# What to work on
Which of the lines below hold "odot"? Please return each one.

■ ■ ■ ■ ■

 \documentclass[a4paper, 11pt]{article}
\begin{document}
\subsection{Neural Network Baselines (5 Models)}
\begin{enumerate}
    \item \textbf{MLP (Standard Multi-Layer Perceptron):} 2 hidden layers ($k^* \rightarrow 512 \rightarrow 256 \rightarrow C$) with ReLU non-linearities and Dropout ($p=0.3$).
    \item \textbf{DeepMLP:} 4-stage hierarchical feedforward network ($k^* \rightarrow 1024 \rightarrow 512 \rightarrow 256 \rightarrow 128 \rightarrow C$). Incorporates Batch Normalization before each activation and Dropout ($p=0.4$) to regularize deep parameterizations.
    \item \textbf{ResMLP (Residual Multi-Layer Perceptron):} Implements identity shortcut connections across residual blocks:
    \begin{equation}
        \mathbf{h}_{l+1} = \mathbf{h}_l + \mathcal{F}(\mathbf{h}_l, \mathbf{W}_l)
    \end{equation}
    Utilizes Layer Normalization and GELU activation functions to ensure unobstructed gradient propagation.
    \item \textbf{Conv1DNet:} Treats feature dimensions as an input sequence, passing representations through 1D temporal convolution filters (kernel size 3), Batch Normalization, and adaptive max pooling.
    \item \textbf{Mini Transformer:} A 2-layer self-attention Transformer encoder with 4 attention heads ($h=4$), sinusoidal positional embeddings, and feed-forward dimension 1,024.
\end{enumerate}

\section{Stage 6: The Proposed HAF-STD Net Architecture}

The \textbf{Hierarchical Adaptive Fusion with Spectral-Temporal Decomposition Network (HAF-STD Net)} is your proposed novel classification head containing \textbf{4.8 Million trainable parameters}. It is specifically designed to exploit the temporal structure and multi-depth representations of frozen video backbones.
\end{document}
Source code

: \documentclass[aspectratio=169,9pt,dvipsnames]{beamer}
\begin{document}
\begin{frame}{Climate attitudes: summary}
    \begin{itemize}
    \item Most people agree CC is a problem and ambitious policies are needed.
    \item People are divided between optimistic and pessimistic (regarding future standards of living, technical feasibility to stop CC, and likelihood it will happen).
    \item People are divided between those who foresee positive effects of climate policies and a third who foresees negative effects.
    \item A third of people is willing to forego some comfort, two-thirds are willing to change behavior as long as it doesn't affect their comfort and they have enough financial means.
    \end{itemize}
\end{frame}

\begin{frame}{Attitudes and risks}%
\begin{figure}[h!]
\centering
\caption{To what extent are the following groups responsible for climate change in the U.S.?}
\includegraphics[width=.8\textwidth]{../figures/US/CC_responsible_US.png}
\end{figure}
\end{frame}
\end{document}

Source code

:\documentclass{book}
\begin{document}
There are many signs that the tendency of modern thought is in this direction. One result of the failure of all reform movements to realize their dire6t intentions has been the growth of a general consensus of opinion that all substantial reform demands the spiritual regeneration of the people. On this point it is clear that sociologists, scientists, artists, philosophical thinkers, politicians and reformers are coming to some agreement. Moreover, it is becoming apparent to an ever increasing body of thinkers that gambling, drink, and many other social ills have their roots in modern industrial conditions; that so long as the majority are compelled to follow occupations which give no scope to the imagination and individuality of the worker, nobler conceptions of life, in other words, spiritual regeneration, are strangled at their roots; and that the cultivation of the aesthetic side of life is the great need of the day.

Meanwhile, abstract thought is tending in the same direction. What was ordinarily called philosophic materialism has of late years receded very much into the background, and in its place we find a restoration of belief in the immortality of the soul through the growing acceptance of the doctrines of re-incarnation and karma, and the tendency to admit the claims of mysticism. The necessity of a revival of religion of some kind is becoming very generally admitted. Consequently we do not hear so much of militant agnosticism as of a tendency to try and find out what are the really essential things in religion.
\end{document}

■ ■ ■ ■ ■

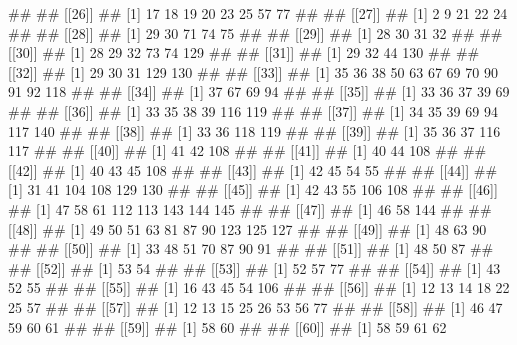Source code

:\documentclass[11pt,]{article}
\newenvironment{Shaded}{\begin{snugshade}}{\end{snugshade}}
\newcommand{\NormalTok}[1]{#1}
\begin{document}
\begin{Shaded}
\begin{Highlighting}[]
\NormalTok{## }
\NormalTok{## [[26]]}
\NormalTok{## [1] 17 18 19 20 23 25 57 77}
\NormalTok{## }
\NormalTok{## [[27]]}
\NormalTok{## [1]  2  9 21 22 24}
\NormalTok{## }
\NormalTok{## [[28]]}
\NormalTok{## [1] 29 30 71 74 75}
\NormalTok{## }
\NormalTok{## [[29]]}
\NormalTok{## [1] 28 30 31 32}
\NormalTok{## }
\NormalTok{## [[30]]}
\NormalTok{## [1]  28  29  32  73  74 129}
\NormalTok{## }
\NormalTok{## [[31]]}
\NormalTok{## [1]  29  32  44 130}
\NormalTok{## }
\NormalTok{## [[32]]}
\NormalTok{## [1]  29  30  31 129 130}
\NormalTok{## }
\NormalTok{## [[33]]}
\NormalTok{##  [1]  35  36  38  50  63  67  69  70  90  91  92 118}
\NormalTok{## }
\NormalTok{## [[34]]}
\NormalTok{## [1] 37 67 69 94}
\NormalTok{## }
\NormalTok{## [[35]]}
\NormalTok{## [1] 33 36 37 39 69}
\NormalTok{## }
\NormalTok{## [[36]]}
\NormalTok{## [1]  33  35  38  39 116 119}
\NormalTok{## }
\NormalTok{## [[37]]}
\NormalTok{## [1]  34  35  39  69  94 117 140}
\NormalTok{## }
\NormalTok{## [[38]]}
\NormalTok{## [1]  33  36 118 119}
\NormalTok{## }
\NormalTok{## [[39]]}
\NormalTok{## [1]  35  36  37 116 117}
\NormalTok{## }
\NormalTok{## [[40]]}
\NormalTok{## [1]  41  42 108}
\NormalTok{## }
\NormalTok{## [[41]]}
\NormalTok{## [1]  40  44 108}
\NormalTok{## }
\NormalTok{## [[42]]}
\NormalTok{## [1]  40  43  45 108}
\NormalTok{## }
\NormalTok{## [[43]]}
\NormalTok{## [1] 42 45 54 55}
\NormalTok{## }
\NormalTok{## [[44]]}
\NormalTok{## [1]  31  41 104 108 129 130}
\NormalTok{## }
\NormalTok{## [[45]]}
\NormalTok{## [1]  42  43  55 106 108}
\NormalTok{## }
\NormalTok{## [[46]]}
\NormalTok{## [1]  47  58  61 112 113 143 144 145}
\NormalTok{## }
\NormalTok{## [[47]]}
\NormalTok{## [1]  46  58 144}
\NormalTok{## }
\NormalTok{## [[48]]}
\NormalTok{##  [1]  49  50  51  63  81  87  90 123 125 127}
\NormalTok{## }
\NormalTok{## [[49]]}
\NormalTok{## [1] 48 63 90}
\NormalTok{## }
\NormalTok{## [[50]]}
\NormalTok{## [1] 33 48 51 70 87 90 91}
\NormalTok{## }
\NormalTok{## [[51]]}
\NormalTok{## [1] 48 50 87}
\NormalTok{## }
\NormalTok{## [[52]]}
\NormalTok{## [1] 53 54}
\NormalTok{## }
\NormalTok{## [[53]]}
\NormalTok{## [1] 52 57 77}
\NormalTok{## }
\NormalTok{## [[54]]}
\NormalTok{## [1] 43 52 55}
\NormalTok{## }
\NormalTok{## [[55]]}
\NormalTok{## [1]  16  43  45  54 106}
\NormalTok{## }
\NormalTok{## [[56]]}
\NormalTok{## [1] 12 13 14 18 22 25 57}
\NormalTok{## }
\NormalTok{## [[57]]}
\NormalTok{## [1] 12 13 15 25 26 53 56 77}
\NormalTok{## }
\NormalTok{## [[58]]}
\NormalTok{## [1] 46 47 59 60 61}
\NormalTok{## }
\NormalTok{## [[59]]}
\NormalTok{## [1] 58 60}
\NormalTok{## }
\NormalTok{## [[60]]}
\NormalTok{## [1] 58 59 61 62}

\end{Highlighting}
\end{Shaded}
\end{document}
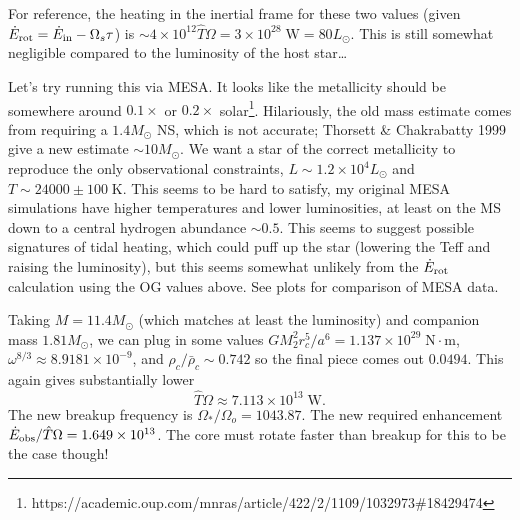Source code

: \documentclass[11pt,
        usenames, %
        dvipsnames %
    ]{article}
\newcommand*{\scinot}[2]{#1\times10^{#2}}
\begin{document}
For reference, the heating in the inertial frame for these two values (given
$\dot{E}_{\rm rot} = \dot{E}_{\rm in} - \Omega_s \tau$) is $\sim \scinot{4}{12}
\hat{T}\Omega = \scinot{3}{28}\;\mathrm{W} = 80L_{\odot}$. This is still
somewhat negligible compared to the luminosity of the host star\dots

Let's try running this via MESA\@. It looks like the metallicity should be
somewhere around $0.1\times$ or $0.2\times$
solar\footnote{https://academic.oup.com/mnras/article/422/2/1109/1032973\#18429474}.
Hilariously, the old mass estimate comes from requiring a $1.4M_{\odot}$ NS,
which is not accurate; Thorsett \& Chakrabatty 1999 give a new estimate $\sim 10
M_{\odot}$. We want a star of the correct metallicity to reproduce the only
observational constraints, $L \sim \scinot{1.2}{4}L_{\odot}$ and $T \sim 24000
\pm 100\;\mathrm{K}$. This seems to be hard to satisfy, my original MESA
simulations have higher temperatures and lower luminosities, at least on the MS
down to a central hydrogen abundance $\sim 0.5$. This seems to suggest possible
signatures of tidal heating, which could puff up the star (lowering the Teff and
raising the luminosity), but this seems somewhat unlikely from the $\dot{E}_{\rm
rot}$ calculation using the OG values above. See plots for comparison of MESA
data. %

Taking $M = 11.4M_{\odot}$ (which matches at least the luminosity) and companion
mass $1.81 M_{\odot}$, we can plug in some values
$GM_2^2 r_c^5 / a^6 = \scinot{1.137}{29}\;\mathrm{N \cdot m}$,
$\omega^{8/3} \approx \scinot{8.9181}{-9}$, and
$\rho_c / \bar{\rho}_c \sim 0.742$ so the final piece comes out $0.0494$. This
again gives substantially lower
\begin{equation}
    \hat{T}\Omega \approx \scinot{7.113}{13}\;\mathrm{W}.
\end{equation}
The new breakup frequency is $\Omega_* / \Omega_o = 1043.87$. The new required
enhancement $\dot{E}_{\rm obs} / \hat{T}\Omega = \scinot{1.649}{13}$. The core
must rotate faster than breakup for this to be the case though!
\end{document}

■ ■ ■ ■ ■

# Answer area
\hat{T}\Omega = \scinot{3}{28}\;\mathrm{W} = 80L_{\odot}$. This is still
Hilariously, the old mass estimate comes from requiring a $1.4M_{\odot}$ NS,
M_{\odot}$. We want a star of the correct metallicity to reproduce the only
observational constraints, $L \sim \scinot{1.2}{4}L_{\odot}$ and $T \sim 24000
Taking $M = 11.4M_{\odot}$ (which matches at least the luminosity) and companion
mass $1.81 M_{\odot}$, we can plug in some values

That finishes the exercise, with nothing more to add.